§ Collected data entries:
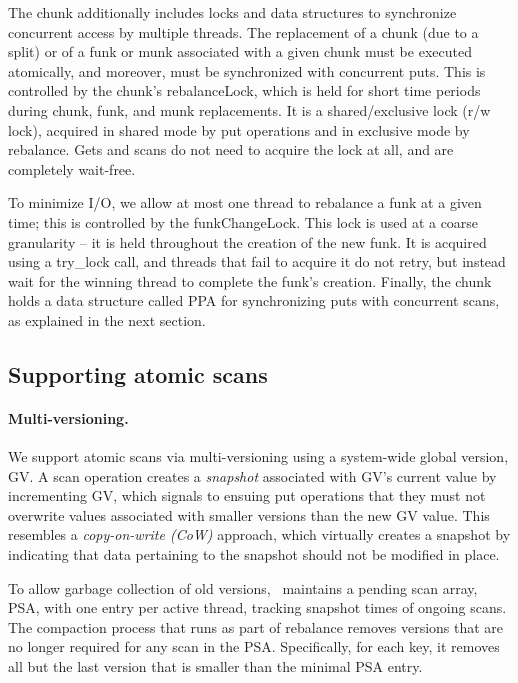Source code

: The chunk additionally includes locks and data structures to synchronize concurrent access by multiple threads.
The replacement of a chunk (due to a split) or of a funk or munk associated with a given chunk 
must be executed atomically, and moreover, must be synchronized with concurrent puts. 
This is controlled by the chunk's rebalanceLock, which is held for short time periods
during chunk, funk, and munk replacements.  It is a shared/exclusive lock (r/w lock), acquired in shared mode 
by put operations and in exclusive mode by rebalance. Gets and scans do not need to acquire the lock at all,
and are completely wait-free.

To minimize I/O, we allow at most one thread to rebalance a funk at a given time; this is controlled by 
the  funkChangeLock. This lock is used at a coarse granularity -- it is held throughout the creation of the new funk. 
It is acquired using a try\_lock call, and threads that fail to acquire it do not retry, but instead wait for the winning thread 
to complete the funk's creation.
Finally, the chunk holds a data structure called PPA for synchronizing  puts with concurrent scans, as explained in the next section. 


\subsection{Supporting atomic scans}
\label{ssec:scans}


\paragraph{Multi-versioning.}

We support atomic scans via multi-versioning using a system-wide global version, GV. 
A scan operation creates a \emph{snapshot} associated with GV's current value by incrementing GV, 
which signals to ensuing put operations that they must not overwrite values associated with 
smaller versions than the new GV value.
This resembles a \emph{copy-on-write (CoW)} approach, which virtually creates a snapshot by 
indicating that data pertaining to the snapshot should not be modified in place.  

To allow garbage collection of old versions, \sys\  maintains 
a pending scan array, PSA, with one entry per active thread, tracking snapshot times of ongoing scans.
The compaction process that runs as part of rebalance removes versions that are no longer required for any  
scan in the PSA. Specifically, for each key, it removes all but the last version that is smaller than the minimal
PSA entry.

§ EXERCISE DIRECTIONS: Starting with the line above that holds "To allow garbage" and stopping with the line that holds "The compaction process", reproduce each line exactly, omitting all other lines.

§ OUTPUT FOR THIS TASK:
To allow garbage collection of old versions, \sys\  maintains 
a pending scan array, PSA, with one entry per active thread, tracking snapshot times of ongoing scans.
The compaction process that runs as part of rebalance removes versions that are no longer required for any  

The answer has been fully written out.